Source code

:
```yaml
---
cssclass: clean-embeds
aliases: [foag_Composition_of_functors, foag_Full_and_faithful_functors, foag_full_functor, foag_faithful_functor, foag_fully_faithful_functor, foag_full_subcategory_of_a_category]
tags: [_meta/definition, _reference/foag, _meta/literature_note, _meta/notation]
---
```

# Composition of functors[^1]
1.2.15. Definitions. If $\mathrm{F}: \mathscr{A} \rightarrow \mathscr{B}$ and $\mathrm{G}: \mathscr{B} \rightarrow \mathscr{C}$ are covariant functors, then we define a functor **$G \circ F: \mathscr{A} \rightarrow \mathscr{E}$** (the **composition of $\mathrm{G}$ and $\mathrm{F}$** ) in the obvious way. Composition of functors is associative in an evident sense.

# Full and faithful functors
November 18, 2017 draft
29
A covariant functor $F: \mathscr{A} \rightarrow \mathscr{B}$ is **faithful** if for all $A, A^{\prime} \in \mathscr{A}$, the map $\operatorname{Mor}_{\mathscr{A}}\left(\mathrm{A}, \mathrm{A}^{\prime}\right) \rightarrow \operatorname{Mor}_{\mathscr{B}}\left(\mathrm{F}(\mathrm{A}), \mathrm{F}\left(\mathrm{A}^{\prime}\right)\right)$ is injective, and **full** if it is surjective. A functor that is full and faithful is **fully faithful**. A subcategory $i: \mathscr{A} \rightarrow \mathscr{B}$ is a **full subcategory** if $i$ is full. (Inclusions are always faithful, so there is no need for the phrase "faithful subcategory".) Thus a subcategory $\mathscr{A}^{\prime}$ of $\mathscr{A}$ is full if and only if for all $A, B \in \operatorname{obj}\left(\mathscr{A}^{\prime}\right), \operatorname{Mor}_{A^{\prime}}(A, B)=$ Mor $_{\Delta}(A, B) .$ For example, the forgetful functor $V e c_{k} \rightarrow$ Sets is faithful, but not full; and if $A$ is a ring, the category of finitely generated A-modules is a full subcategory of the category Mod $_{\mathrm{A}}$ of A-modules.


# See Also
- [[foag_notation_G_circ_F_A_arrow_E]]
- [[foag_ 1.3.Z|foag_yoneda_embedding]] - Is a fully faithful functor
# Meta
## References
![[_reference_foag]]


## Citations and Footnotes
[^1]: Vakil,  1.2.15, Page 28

ASSIGNED TASK -> Restate each entry exactly, skipping none.

EXERCISE OUTPUT ->
Source code

:
```yaml
---
cssclass: clean-embeds
aliases: [foag_Composition_of_functors, foag_Full_and_faithful_functors, foag_full_functor, foag_faithful_functor, foag_fully_faithful_functor, foag_full_subcategory_of_a_category]
tags: [_meta/definition, _reference/foag, _meta/literature_note, _meta/notation]
---
```

# Composition of functors[^1]
1.2.15. Definitions. If $\mathrm{F}: \mathscr{A} \rightarrow \mathscr{B}$ and $\mathrm{G}: \mathscr{B} \rightarrow \mathscr{C}$ are covariant functors, then we define a functor **$G \circ F: \mathscr{A} \rightarrow \mathscr{E}$** (the **composition of $\mathrm{G}$ and $\mathrm{F}$** ) in the obvious way. Composition of functors is associative in an evident sense.

# Full and faithful functors
November 18, 2017 draft
29
A covariant functor $F: \mathscr{A} \rightarrow \mathscr{B}$ is **faithful** if for all $A, A^{\prime} \in \mathscr{A}$, the map $\operatorname{Mor}_{\mathscr{A}}\left(\mathrm{A}, \mathrm{A}^{\prime}\right) \rightarrow \operatorname{Mor}_{\mathscr{B}}\left(\mathrm{F}(\mathrm{A}), \mathrm{F}\left(\mathrm{A}^{\prime}\right)\right)$ is injective, and **full** if it is surjective. A functor that is full and faithful is **fully faithful**. A subcategory $i: \mathscr{A} \rightarrow \mathscr{B}$ is a **full subcategory** if $i$ is full. (Inclusions are always faithful, so there is no need for the phrase "faithful subcategory".) Thus a subcategory $\mathscr{A}^{\prime}$ of $\mathscr{A}$ is full if and only if for all $A, B \in \operatorname{obj}\left(\mathscr{A}^{\prime}\right), \operatorname{Mor}_{A^{\prime}}(A, B)=$ Mor $_{\Delta}(A, B) .$ For example, the forgetful functor $V e c_{k} \rightarrow$ Sets is faithful, but not full; and if $A$ is a ring, the category of finitely generated A-modules is a full subcategory of the category Mod $_{\mathrm{A}}$ of A-modules.


# See Also
- [[foag_notation_G_circ_F_A_arrow_E]]
- [[foag_ 1.3.Z|foag_yoneda_embedding]] - Is a fully faithful functor
# Meta
## References
![[_reference_foag]]


## Citations and Footnotes
[^1]: Vakil,  1.2.15, Page 28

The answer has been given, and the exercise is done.